### What is required
Check each line of the records below for the word "PDF를" and give the number of lines that have it, with nothing added.

### Task input
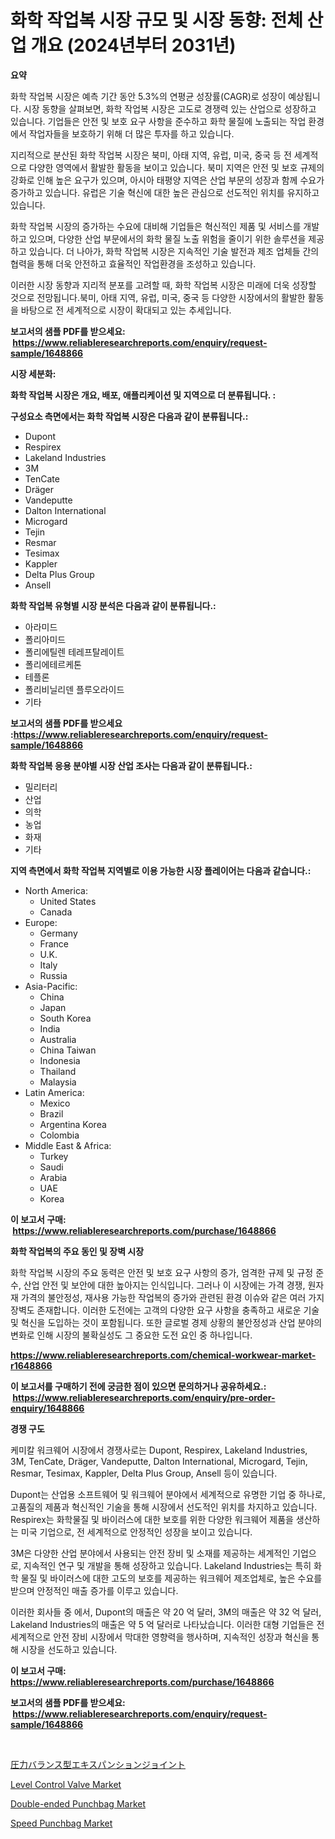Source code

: <p><h1>화학 작업복 시장 규모 및 시장 동향: 전체 산업 개요 (2024년부터 2031년)</h1></p><p><strong>요약</strong></p>
<p><p>화학 작업복 시장은 예측 기간 동안 5.3%의 연평균 성장률(CAGR)로 성장이 예상됩니다. 시장 동향을 살펴보면, 화학 작업복 시장은 고도로 경쟁력 있는 산업으로 성장하고 있습니다. 기업들은 안전 및 보호 요구 사항을 준수하고 화학 물질에 노출되는 작업 환경에서 작업자들을 보호하기 위해 더 많은 투자를 하고 있습니다.</p><p>지리적으로 분산된 화학 작업복 시장은 북미, 아태 지역, 유럽, 미국, 중국 등 전 세계적으로 다양한 영역에서 활발한 활동을 보이고 있습니다. 북미 지역은 안전 및 보호 규제의 강화로 인해 높은 요구가 있으며, 아시아 태평양 지역은 산업 부문의 성장과 함께 수요가 증가하고 있습니다. 유럽은 기술 혁신에 대한 높은 관심으로 선도적인 위치를 유지하고 있습니다.</p><p>화학 작업복 시장의 증가하는 수요에 대비해 기업들은 혁신적인 제품 및 서비스를 개발하고 있으며, 다양한 산업 부문에서의 화학 물질 노출 위험을 줄이기 위한 솔루션을 제공하고 있습니다. 더 나아가, 화학 작업복 시장은 지속적인 기술 발전과 제조 업체들 간의 협력을 통해 더욱 안전하고 효율적인 작업환경을 조성하고 있습니다.</p><p>이러한 시장 동향과 지리적 분포를 고려할 때, 화학 작업복 시장은 미래에 더욱 성장할 것으로 전망됩니다.북미, 아태 지역, 유럽, 미국, 중국 등 다양한 시장에서의 활발한 활동을 바탕으로 전 세계적으로 시장이 확대되고 있는 추세입니다.</p></p>
<p><strong>보고서의 샘플 PDF를 받으세요: &nbsp;<a href="https://www.reliableresearchreports.com/enquiry/request-sample/1648866">https://www.reliableresearchreports.com/enquiry/request-sample/1648866</a></strong></p>
<p><strong>시장 세분화:</strong></p>
<p><strong> 화학 작업복 시장은 개요, 배포, 애플리케이션 및 지역으로 더 분류됩니다. :</strong></p>
<p><strong>구성요소 측면에서는 화학 작업복 시장은 다음과 같이 분류됩니다.:</strong></p>
<p><ul><li>Dupont</li><li>Respirex</li><li>Lakeland Industries</li><li>3M</li><li>TenCate</li><li>Dräger</li><li>Vandeputte</li><li>Dalton International</li><li>Microgard</li><li>Tejin</li><li>Resmar</li><li>Tesimax</li><li>Kappler</li><li>Delta Plus Group</li><li>Ansell</li></ul></p>
<p><strong> 화학 작업복 유형별 시장 분석은 다음과 같이 분류됩니다.:</strong></p>
<p><ul><li>아라미드</li><li>폴리아미드</li><li>폴리에틸렌 테레프탈레이트</li><li>폴리에테르케톤</li><li>테플론</li><li>폴리비닐리덴 플루오라이드</li><li>기타</li></ul></p>
<p><strong>보고서의 샘플 PDF를 받으세요 :<a href="https://www.reliableresearchreports.com/enquiry/request-sample/1648866">https://www.reliableresearchreports.com/enquiry/request-sample/1648866</a></strong></p>
<p><strong> 화학 작업복 응용 분야별 시장 산업 조사는 다음과 같이 분류됩니다.:</strong></p>
<p><ul><li>밀리터리</li><li>산업</li><li>의학</li><li>농업</li><li>화재</li><li>기타</li></ul></p>
<p><strong>지역 측면에서 화학 작업복 지역별로 이용 가능한 시장 플레이어는 다음과 같습니다.:</strong></p>
<p><ul>
    <li>
        North America:
        <ul>
            <li>United States</li>
            <li>Canada</li>
        </ul>
    </li>
    <li>
        Europe:
        <ul>
            <li>Germany</li>
            <li>France</li>
            <li>U.K.</li>
            <li>Italy</li>
            <li>Russia</li>
        </ul>
    </li>
    <li>
        Asia-Pacific:
        <ul>
            <li>China</li>
            <li>Japan</li>
            <li>South Korea</li>
            <li>India</li>
            <li>Australia</li>
            <li>China Taiwan</li>
            <li>Indonesia</li>
            <li>Thailand</li>
            <li>Malaysia</li>
        </ul>
    </li>
    <li>
        Latin America:
        <ul>
            <li>Mexico</li>
            <li>Brazil</li>
            <li>Argentina Korea</li>
            <li>Colombia</li>
        </ul>
    </li>
    <li>
        Middle East & Africa:
        <ul>
            <li>Turkey</li>
            <li>Saudi</li>
            <li>Arabia</li>
            <li>UAE</li>
            <li>Korea</li>
        </ul>
    </li>
    </ul></p>
<p><strong>이 보고서 구매: &nbsp;<a href="https://www.reliableresearchreports.com/purchase/1648866">https://www.reliableresearchreports.com/purchase/1648866</a></strong></p>
<p><strong>화학 작업복의 주요 동인 및 장벽 시장</strong></p>
<p><p>화학 작업복 시장의 주요 동력은 안전 및 보호 요구 사항의 증가, 엄격한 규제 및 규정 준수, 산업 안전 및 보안에 대한 높아지는 인식입니다. 그러나 이 시장에는 가격 경쟁, 원자재 가격의 불안정성, 재사용 가능한 작업복의 증가와 관련된 환경 이슈와 같은 여러 가지 장벽도 존재합니다. 이러한 도전에는 고객의 다양한 요구 사항을 충족하고 새로운 기술 및 혁신을 도입하는 것이 포함됩니다. 또한 글로벌 경제 상황의 불안정성과 산업 분야의 변화로 인해 시장의 불확실성도 그 중요한 도전 요인 중 하나입니다.</p></p>
<p><strong><a href="https://www.reliableresearchreports.com/chemical-workwear-market-r1648866">https://www.reliableresearchreports.com/chemical-workwear-market-r1648866</a></strong></p>
<p><strong>이 보고서를 구매하기 전에 궁금한 점이 있으면 문의하거나 공유하세요.: &nbsp;<a href="https://www.reliableresearchreports.com/enquiry/pre-order-enquiry/1648866">https://www.reliableresearchreports.com/enquiry/pre-order-enquiry/1648866</a></strong></p>
<p><strong>경쟁 구도</strong></p>
<p><p>케미칼 워크웨어 시장에서 경쟁사로는 Dupont, Respirex, Lakeland Industries, 3M, TenCate, Dräger, Vandeputte, Dalton International, Microgard, Tejin, Resmar, Tesimax, Kappler, Delta Plus Group, Ansell 등이 있습니다.</p><p>Dupont는 산업용 소프트웨어 및 워크웨어 분야에서 세계적으로 유명한 기업 중 하나로, 고품질의 제품과 혁신적인 기술을 통해 시장에서 선도적인 위치를 차지하고 있습니다. Respirex는 화학물질 및 바이러스에 대한 보호를 위한 다양한 워크웨어 제품을 생산하는 미국 기업으로, 전 세계적으로 안정적인 성장을 보이고 있습니다.</p><p>3M은 다양한 산업 분야에서 사용되는 안전 장비 및 소재를 제공하는 세계적인 기업으로, 지속적인 연구 및 개발을 통해 성장하고 있습니다. Lakeland Industries는 특히 화학 물질 및 바이러스에 대한 고도의 보호를 제공하는 워크웨어 제조업체로, 높은 수요를 받으며 안정적인 매출 증가를 이루고 있습니다.</p><p>이러한 회사들 중 에서, Dupont의 매출은 약 20 억 달러, 3M의 매출은 약 32 억 달러, Lakeland Industries의 매출은 약 5 억 달러로 나타났습니다. 이러한 대형 기업들은 전 세계적으로 안전 장비 시장에서 막대한 영향력을 행사하며, 지속적인 성장과 혁신을 통해 시장을 선도하고 있습니다.</p></p>
<p><strong>이 보고서 구매: &nbsp; <a href="https://www.reliableresearchreports.com/purchase/1648866">https://www.reliableresearchreports.com/purchase/1648866</a></strong></p>
<p><strong>보고서의 샘플 PDF를 받으세요: &nbsp;<a href="https://www.reliableresearchreports.com/enquiry/request-sample/1648866">https://www.reliableresearchreports.com/enquiry/request-sample/1648866</a></strong><strong></strong></p>
<p>&nbsp;</p>
<p><p><a href="https://github.com/xnljig2898992/Market-Research-Report-List-1/blob/main/903417930969.md">圧力バランス型エキスパンションジョイント</a></p><p><a href="https://github.com/PeterParrish5/Market-Research-Report-List-4/blob/main/level-control-valve-market.md">Level Control Valve Market</a></p><p><a href="https://www.linkedin.com/pulse/double-ended-punchbag-market-size-reveals-best-marketing-channels-utpne?trackingId=cPN9%2FFjqeqoA1KY4b9Dh0g%3D%3D">Double-ended Punchbag Market</a></p><p><a href="https://www.linkedin.com/pulse/speed-punchbag-market-size-outlook-forecast-2024-2031-zakupka-jlmee?trackingId=ElwcHU3xYv74CpQlc3ekDg%3D%3D">Speed Punchbag Market</a></p></p>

### Solution
3